(RECORDS TO PROCESS):

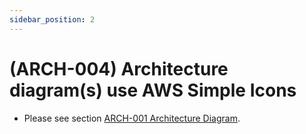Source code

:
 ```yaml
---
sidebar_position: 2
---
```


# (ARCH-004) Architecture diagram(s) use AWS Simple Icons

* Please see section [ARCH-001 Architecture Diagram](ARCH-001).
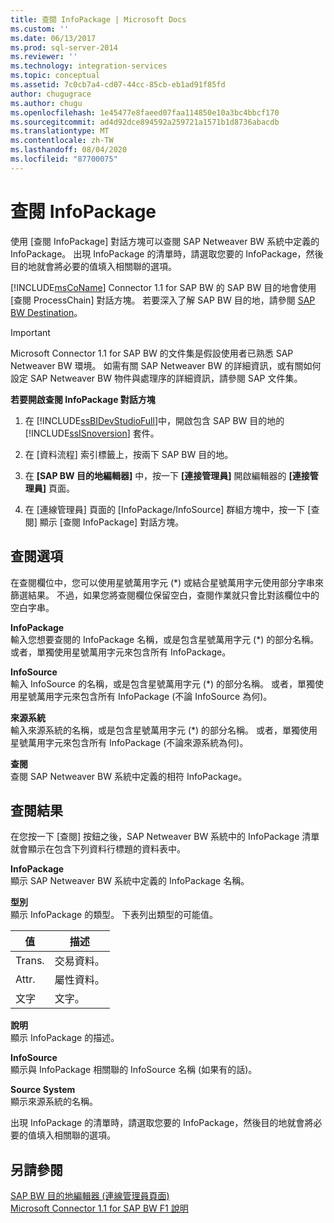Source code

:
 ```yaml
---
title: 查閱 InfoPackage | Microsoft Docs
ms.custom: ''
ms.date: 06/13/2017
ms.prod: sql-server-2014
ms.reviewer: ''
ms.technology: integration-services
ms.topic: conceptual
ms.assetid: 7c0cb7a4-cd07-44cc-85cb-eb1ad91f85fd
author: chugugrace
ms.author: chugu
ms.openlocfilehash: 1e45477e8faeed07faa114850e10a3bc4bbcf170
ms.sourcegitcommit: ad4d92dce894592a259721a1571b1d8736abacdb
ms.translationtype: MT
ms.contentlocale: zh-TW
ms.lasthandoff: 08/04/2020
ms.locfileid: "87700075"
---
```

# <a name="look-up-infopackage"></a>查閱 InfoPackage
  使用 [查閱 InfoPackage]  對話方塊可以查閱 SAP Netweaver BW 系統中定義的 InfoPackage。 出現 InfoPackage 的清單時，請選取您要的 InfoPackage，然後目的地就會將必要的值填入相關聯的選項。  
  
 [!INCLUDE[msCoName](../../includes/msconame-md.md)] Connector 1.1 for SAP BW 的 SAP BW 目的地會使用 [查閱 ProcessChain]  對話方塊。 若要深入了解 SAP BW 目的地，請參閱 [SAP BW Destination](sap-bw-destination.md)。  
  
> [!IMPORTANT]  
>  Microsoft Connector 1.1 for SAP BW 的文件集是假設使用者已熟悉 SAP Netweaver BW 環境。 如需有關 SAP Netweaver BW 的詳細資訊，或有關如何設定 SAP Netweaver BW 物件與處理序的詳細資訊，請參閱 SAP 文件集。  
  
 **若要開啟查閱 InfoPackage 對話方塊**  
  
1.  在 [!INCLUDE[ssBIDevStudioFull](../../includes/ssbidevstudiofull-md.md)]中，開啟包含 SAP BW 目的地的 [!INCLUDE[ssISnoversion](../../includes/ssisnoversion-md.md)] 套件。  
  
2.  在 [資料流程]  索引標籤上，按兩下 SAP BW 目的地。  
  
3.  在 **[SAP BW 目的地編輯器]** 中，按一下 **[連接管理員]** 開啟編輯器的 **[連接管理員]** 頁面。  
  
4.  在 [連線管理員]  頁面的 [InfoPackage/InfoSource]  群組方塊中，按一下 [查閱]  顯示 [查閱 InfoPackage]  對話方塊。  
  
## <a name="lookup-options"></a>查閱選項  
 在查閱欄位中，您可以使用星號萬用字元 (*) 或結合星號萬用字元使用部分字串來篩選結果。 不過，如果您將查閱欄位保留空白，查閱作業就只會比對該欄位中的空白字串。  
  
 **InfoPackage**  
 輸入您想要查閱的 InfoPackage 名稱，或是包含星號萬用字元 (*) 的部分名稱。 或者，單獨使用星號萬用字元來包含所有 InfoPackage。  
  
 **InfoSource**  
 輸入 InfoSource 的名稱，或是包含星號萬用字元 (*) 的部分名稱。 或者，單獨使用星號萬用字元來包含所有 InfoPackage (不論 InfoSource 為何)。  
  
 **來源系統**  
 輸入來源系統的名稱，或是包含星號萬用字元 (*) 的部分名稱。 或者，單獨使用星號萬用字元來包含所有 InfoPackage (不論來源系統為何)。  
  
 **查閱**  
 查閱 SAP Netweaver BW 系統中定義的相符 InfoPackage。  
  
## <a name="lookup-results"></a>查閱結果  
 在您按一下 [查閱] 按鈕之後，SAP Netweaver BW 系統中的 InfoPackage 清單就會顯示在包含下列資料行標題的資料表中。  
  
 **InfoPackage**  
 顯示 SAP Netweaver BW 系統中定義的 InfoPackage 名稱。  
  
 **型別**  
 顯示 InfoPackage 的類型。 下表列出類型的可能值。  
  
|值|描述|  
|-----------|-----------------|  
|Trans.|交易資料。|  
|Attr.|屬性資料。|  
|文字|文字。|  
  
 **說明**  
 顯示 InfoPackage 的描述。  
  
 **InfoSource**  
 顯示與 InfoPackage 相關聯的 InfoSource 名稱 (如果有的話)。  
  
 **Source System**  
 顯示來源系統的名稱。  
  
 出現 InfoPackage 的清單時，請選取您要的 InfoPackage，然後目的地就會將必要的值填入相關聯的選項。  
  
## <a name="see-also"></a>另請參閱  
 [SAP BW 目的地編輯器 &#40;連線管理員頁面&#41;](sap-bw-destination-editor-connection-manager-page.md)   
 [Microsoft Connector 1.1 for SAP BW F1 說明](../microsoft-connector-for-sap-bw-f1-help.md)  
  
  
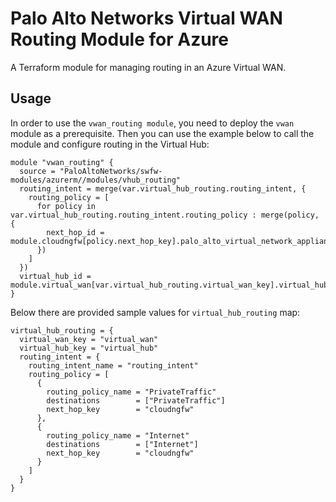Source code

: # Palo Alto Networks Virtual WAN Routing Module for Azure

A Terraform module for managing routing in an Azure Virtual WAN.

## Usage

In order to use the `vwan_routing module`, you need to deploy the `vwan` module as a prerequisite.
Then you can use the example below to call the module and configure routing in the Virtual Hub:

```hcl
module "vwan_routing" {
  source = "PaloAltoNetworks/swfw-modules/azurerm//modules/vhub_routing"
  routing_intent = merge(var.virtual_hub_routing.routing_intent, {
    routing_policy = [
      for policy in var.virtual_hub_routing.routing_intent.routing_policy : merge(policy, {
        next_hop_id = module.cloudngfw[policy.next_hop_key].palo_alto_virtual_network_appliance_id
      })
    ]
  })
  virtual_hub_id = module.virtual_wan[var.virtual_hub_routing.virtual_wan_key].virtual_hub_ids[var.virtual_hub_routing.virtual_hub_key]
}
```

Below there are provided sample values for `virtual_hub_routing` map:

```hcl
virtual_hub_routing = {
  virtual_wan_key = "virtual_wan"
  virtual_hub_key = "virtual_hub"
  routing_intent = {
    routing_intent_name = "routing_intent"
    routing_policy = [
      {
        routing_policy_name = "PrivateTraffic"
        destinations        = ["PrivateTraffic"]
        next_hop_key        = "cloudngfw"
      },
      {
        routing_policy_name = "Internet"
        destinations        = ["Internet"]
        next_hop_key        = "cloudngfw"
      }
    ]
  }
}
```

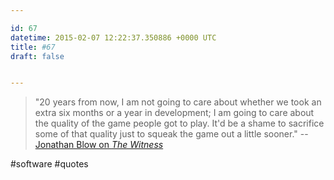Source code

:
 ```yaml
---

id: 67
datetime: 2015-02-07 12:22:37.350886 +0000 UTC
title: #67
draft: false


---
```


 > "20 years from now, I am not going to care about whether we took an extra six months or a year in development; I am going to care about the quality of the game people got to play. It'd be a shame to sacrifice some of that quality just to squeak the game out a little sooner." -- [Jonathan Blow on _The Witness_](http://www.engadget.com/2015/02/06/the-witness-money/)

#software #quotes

(YOUR GOAL): Some lines contain the word "lookup". Pull each one out of the listing.

(RESPONSE):
## <a name="lookup-options"></a>查閱選項  
## <a name="lookup-results"></a>查閱結果  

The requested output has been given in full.